When we combine the descriptions of things, we need ways to overcome these sources of semantic heterogeneities. As with concepts, it would be extremely helpful to have a similar attributes vocabulary, and one which is organized according to some logical attribute schema. This combination of vocabulary and schema defines what constitutes an attributes ontology. It can also be a reference grounding for how to relate data from different datasets to one another. Providing this grounding is the driving rationale for UMBEL’s new Attributes Ontology.

Benefits

In addition to this overarching rationale in data interoperability, a reference Attributes Ontology brings with it a number of benefits:

More efficient basis for interoperability — the main advantage of a grounding reference is that it allows a spoke-and-hub design for data mapping, which is tremendously more efficient than pairwise mappings. In a spoke-and-hub design, where the reference ontology is the common node at the hub, only n – 1 routes are necessary to connect all sources, meaning that it scales linearly with the number of sources and attributes. Without a grounding reference, these same mapping capabilities would require $\frac{n(n-1)}{2}$ routes in a pairwise (point-to-point) approach, that also scales poorly as a quadratic function. A system of ten datasets would require 9 composite mappings in the reference grounding case, but 45 in a pairwise approach. And, of course, datasets themselves contain tens to thousands of attributes, compounding the map scaling problem further;
Higher quality mappings — a single target schema promotes schema enhancements, and toolsets can be justified to automate many processes, leading to;
Faster integration — these efficiencies lead to faster and more cost-effective mappings;
Better ability to combine data values across records — which means the approach can be seen as suitable for any content input type (structured, semi-structured or unstructured) or with any form of semantic heterogeneity;
Faceted browsing and querying — because the nature of the attributes and their values are mapped to a logical schema of attribute relationships, each attribute concept can be the basis of filtering and retrievals, powerfully supporting faceted browsing and querying;
Infer attribute properties — the logical basis of the attribute schema itself means that relationships and connections may be inferred, and semantics enable different perspectives and language to capture all aspects of the schema. This means the full capabilities of semantic search and querying can be brought to contributing data;
Highest common denominator — these capabilities mean that source datasets can be lifted and made consistent with a higher standard of testable values and inferences. The rich history of RDFizers points to the usefulness of RDF and related characterizations to bridge between multiple, native data formats [8]. The knowledge of the data already characterized in the system can inform the proper expression of new source data; and
Better data integration, interoperability — ultimately, of course, all of these factors lead to a complete approach to data interoperability, which leads to being able to finally achieve the objectives of “schema matching” or “data mapping.”

Use Cases

These benefits can be realized in any data integration or interoperability setting. However, the benefits are particularly strong for these use cases:

Combining records across datasets — the sine qua non of data integration;
Checking validity of values — having an internal knowledge base of logic, schema, attributes listing and validated values against which to test data updates or new incoming data; and
Establishing an EIA or MDM capability — creating the internal infrastructure for truly responsive enterprise information integration or master data management. These are the reusable information and knowledge assets that are the grease for any data integration effort. The knowledge bases become assets in and of themselves. The budget sinkholes of most enterprise integration efforts can be turned around to become competitive assets in their own right.

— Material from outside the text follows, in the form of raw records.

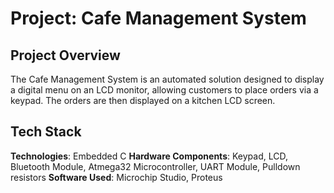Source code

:# Project: Cafe Management System
## Project Overview
The Cafe Management System is an automated solution designed to display a digital menu on an LCD monitor, allowing customers to place orders via a keypad. 
The orders are then displayed on a kitchen LCD screen.

## Tech Stack
**Technologies**: Embedded C
**Hardware Components**: Keypad, LCD, Bluetooth Module, Atmega32 Microcontroller, UART Module, Pulldown resistors
**Software Used**: Microchip Studio, Proteus
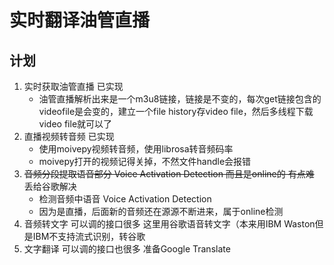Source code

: # 实时翻译油管直播
## 计划
1. 实时获取油管直播 已实现   
   * 油管直播解析出来是一个m3u8链接，链接是不变的，每次get链接包含的videofile是会变的，建立一个file history存video file，然后多线程下载video file就可以了
2. 直播视频转音频 已实现
   * 使用moivepy视频转音频，使用librosa转音频码率 
   * moivepy打开的视频记得关掉，不然文件handle会报错
3. ~~音频分段提取语音部分 Voice Activation Detection 而且是online的 有点难~~ 丢给谷歌解决
   * 检测音频中语音 Voice Activation Detection
   * 因为是直播，后面新的音频还在源源不断进来，属于online检测 
4. 音频转文字 可以调的接口很多 这里用谷歌语音转文字（本来用IBM Waston但是IBM不支持流式识别，转谷歌
5. 文字翻译 可以调的接口也很多 准备Google Translate

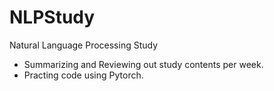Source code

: # NLPStudy
Natural Language Processing Study 
- Summarizing and Reviewing out study contents per week.
- Practing code using Pytorch.
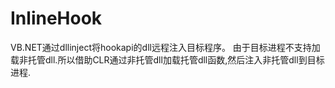 # InlineHook

VB.NET通过dllinject将hookapi的dll远程注入目标程序。 
由于目标进程不支持加载非托管dll.所以借助CLR通过非托管dll加载托管dll函数,然后注入非托管dll到目标进程.
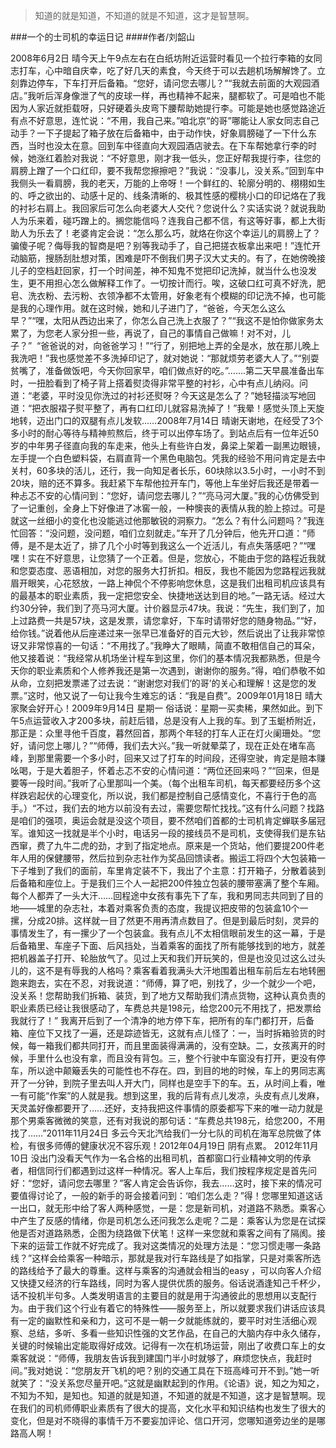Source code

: > 知道的就是知道，不知道的就是不知道，这才是智慧啊。

###一个的士司机的幸运日记
####作者/刘韶山

2008年6月2日 晴今天上午9点左右在白纸坊附近运营时看见一个拉行李箱的女同志打车，心中暗自庆幸，吃了好几天的素食，今天终于可以去趟机场解解馋了。立刻靠边停车，下车打开后备箱。“您好，请问您去哪儿？”“我就去前面的大观园酒店。”我听后浑身像泄了气的皮球一样，再也精神不起来，腿都软了。可是咱也不能因为人家近就拒载呀，只好硬着头皮弯下腰帮助她提行李。可能是她也感觉路途近有点不好意思，连忙说：“不用，我自己来。”咱北京“的哥”哪能让人家女同志自己动手？一下子提起了箱子放在后备箱中，由于动作快，好象肩膀碰了一下什么东西，当时也没太在意。回到车中径直向大观园酒店驶去。在下车帮她拿行李的时候，她涨红着脸对我说：“不好意思，刚才我一低头，您正好帮我提行李，往您的肩膀上蹭了一个口红印，要不我帮您擦擦吧？”我说：“没事儿，没关系。”回到车中我侧头一看肩膀，我的老天，万能的上帝呀！一个鲜红的、轮廓分明的、栩栩如生的、呼之欲出的、动感十足的、线条清晰的、极其性感的樱桃小口的印记烙在了我的衬衫右肩上。我回家后可怎么向老婆大人交代？您说什么？实话实说？就说我助人为乐来着，碰巧蹭上的。搁您能信吗？连我自己都不信，有这等好事，都上大街助人为乐去了！老婆肯定会说：“怎么那么巧，就烙在你这个幸运儿的肩膀上了？骗傻子呢？侮辱我的智商是吧？别等我动手了，自己把搓衣板拿出来吧！”连忙开动脑筋，搜肠刮肚想对策，困难是吓不倒我们男子汉大丈夫的。有了，在她傍晚接儿子的空档赶回家，打一个时间差，神不知鬼不觉把印记洗掉，就当什么也没发生，更不用担心怎么做解释工作了。一切按计而行。唉，这破口红可真不好洗，肥皂、洗衣粉、去污粉、衣领净都不太管用，好象老有个模糊的印记洗不掉，也可能是我的心理作用。就在这时候，她和儿子进门了，“爸爸，今天怎么这么早？”“嘿，太阳从西边出来了，你怎么自己洗上衣服了？”“我这不是怕你做家务太累了，为您老人家分担一些，再说了，自己的事情自己做嘛！对不对，儿子？”  “爸爸说的对，向爸爸学习！”“行了，别把地上弄的全是水，放在那儿晚上我洗吧！”我也感觉差不多洗掉印记了，就对她说：“那就烦劳老婆大人了。”“别耍贫嘴了，准备做饭吧，今天你回家早，咱们做点好的吃。”…….第二天早晨准备出车时，一扭脸看到了椅子背上搭着熨烫得非常平整的衬衫，心中有点儿纳闷。问道：“老婆，平时没见你洗过的衬衫还熨呀？今天这是怎么了？”她轻描淡写地回道：“把衣服褶子熨平整了，再有口红印儿就容易洗掉了！”我晕！感觉头顶上天旋地转，迈出门口的双腿有点儿发软……2008年7月14日 晴谢天谢地，在经受了3个多小时的耐心等待与精神煎熬后，终于可以出停车场了。到站点后有一位年近50岁的中年男子径直向我的车走来，他头上有些许白发，鼻梁上架着一副黑边眼镜，左手提一个白色塑料袋，右肩直背一个黑色电脑包。凭我的经验不用问肯定是去中关村，60多块的活儿，还行，我一向知足者长乐，60块除以3.5小时，一小时不到20块，赔的还不算多。我赶紧下车帮他拉开车门，等他上车坐好后我还是带着一种忐忑不安的心情问到：“您好，请问您去哪儿？”“亮马河大厦。”我的心仿佛受到了一记重创，全身上下好像进了冰窖一般，一种懊丧的表情从我的脸上掠过。可是就这一丝细小的变化也没能逃过他那敏锐的洞察力。“怎么？有什么问题吗？”我连忙回答：“没问题，没问题，咱们立刻就走。”车开了几分钟后，他先开口道：“师傅，是不是太近了，排了几个小时等到我这么一个近活儿，有点失落感吧？”“嘿嘿！实在不好意思，让您猜了一个正着。但是，您放心，不能由于您的路程近我就和您耍态度、恶语相加，对您的服务大打折扣。相反，我也不能因为您路程远我就眉开眼笑，心花怒放，一路上神侃个不停影响您休息，这是我们出租司机应该具有的最基本的职业素质，我一定把您安全、快捷地送达到目的地。”一路无话。经过大约30分钟，我们到了亮马河大厦。计价器显示47块。我说：“先生，我们到了，加上过路费一共是57块，这是发票，请您拿好，下车时请带好您的随身物品。”“好，给你钱。”说着他从后座递过来一张早已准备好的百元大钞，然后说出了让我非常惊讶又非常惊喜的一句话：“不用找了。”我睁大了眼睛，简直不敢相信自己的耳朵，他又接着说：“我经常从机场坐计程车到这里，你们的基本情况我都熟悉，但是今天你的职业素质和个人修养我还是第一次遇到，谢谢你的服务。”得，咱们恭敬不如从命，立刻把发票递了过去说：“谢谢您对我们‘的哥’的关心和理解！这是您的发票。”这时，他又说了一句让我今生难忘的话：“我是自费”。2009年01月18日 晴大家聚会好开心！2009年9月14日 星期一 俗话说：星期一买卖稀，果然如此。到下午5点运营收入才200多块，前赶后错，总是没有人上我的车。到了玉蜓桥附近，那正是：众里寻他千百度，暮然回首，那两个年轻的打车人正在灯火阑珊处。“您好，请问您上哪儿？”“师傅，我们去大兴。”我一听就晕菜了，现在正处在堵车高峰，到那里需要一个多小时，回来又过了打车的时间段，还得空驶，肯定是赔本赚吆喝，于是大着胆子，怀着忐忑不安的心情问道：“两位还回来吗？”“回来，但是要等一段时间。”我听了心里那叫一个美。（每个出租车司机，每天都要经历多个这样跌宕起伏的心理变化，所以说，我们都是控制自己感情变化，不喜行于色的高手。）“不过，我们去的地方以前没有去过，需要您帮忙找找。”这有什么问题？找路是咱们的强项，奥运会就是没这个项目，要不然咱们首都的士司机肯定蝉联多届冠军。谁知这一找就是半个小时，电话另一段的接线员不是司机，支使得我们是东钻西窜，费了九牛二虎的劲，才到了指定地点。原来是一个货站，他们要提200件老年人用的保健腰带，然后拉到杂志社作为奖品回馈读者。搬运工将四个大包装箱一下子堆到了我们的面前，车里肯定装不下，我出了个主意：打开箱子，分散着装到后备箱和座位上。于是我们三个人一起把200件独立包装的腰带塞满了整个车厢。每个人都弄了一头大汗……回程途中女孩有事先下了车，我和男同志共同到了目的地——城里的杂志社，本着对乘客负责的态度，我提议把皮带的包装盒10个一摞，分成20排。这样就一目了然更不用再清点数目了。但是到最后时刻，灵异的事情发生了，有一摞少了一个包装盒。我有点儿不太相信眼前发生的这一幕，于是后备箱里、车座子下面、后风挡处，当着乘客的面找了所有能够找到的地方，就差把机器盖子打开、轮胎放气了。见过上天和我们开玩笑的，但是也没见过这么过头儿的，这不是有辱我的人格吗？乘客看着我满头大汗地围着出租车前后左右地转圈跑来跑去，实在不忍，对我说道：“师傅，算了吧，别找了，少一个就少一个吧，没关系！您帮助我们拆箱、装货，到了地方又帮助我们清点货物，这种认真负责的职业素质已经让我很感动了，车费总共是198元，给您200元不用找了，把发票给我就行了！” 我离开后到了一个清净的地方停下车，把所有的车门都打开，后备箱、座位下又找了一遍，还是踪迹皆无，这就有点儿怪了：一，当时拆箱验货的时候，每一箱我们都共同打开，而且里面装得满满的，没有空缺。二，女孩离开的时候，手里什么也没有拿，而且没有背包。三，整个行驶中车窗没有打开，更没有停车，所以途中颠簸丢失的可能性也不存在。四，到目的地的时候，车上的男同志离开了一分钟，到院子里去叫人开大门，同样也是空手下的车。五，从时间上看，唯一有可能“作案”的人就是我。想到这里，我的后背有点儿发凉，头皮有点儿发麻，天灵盖好像都要开了……还好，支持我把这件事情的原委都写下来的唯一动力就是那个男乘客微微的笑意，还有对我说的那句话：“车费总共198元，给您200，不用找了……”2011年11月24日 多云今天北汽给我们一分七队的司机在海军总院做了体检，有很多师傅的健康状况不容乐观！2012年04月19日 阴有点累。 2012年11月10日 没出门没看天气作为一名合格的出租司机，首都窗口行业精神文明的传承者，相信同行们都遇到过这样一种情况。客人上车后，我们按程序规定是首先问好：“您好，请问您去哪里？”客人肯定会告诉你，我去……这时，接下来的情况可要值得讨论了，一般的新手的哥会接着问到：‘咱们怎么走？”得！您哪里知道这话一出口，就无形中给了客人两种感觉，一是：您是新司机，对道路不熟悉。乘客心中产生了反感的情绪，你是司机怎么还问我怎么走呢？二是：乘客认为您是在试探他是否对道路熟悉，企图为绕路做下伏笔！这样一来您就和乘客之间有了隔阂。接下来的运营工作就不好完成了。我对这类情况的处理方法是：“您习惯走哪一条路线？”这样会给乘客一种暗示，那就是我对行车路线是了如指掌，只是对乘客所选的路线给予了最大的尊重。这样与乘客的沟通就会相当的easy ，可以向客人介绍又快捷又经济的行车路线，同时为客人提供优质的服务。俗话说酒逢知己千杯少，话不投机半句多。人类发明语言的主要目的就是用于沟通彼此的思想用以支配行为。由于我们这个行业有着它的特殊性——服务至上，所以就要求我们讲话应该具有一定的幽默性和亲和力，这可不是一朝一夕就能练就的，要平时对生活细心观察、总结，多听、多看一些知识性强的文艺作品，在自己的大脑内存中永久储存，关键的时候输出定能取得好成效。记得有一次在机场运营，刚出了收费口车上的女乘客就说：“师傅，我朋友告诉我到建国门半小时就够了，麻烦您快点，我赶时间。”我对她说：“您朋友开飞机的吧？别的交通工具在下班高峰可开不到。”她一听就笑了：“没关系您尽量开吧。”这就是幽默起到的作用。《论语》说，知之为知之，不知为不知，是知也。知道的就是知道，不知道的就是不知道，这才是智慧啊。现在我们的司机师傅职业素质有了很大的提高，文化水平和知识结构也发生了很大的变化，但是对不晓得的事情千万不要妄加评论、信口开河，您哪知道旁边坐的是哪路高人啊！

As we have noted many times, these uses also benefit from the incremental and open world ability to expand the scope of the data integration at any point in time [9].

Description of the Attributes Ontology

We have recognized the importance of the attributes category going back to the first introduction of SuperTypes in UMBEL v.0.80 in 2010 [10]. We noted then that many of the concepts in UMBEL were devoted to how to describe things and the units or quantities associated with their values. We could also see the potential value in having a reference for mapping data characteristics and values.

The first creation of the Attributes SuperType — also introduced in UMBEL v.0.80 in 2010 — aggregated into one place related OpenCyc concepts regarding these descriptors. Working with this category over time surfaced, again, the underlying coherence and use of OpenCyc. We found that UMBEL (via its OpenCyc extraction) already had a strong, logical undergirding to support an organized representation of attributes. Once we understood these patterns, we were able to go back to OpenCyc and better capture other aspects of its attribute structure that we had earlier overlooked. We then added a few aggregate categories to UMBEL to provide a cleaner organization. UMBEL now understands and organizes some 2000 different descriptive attributes.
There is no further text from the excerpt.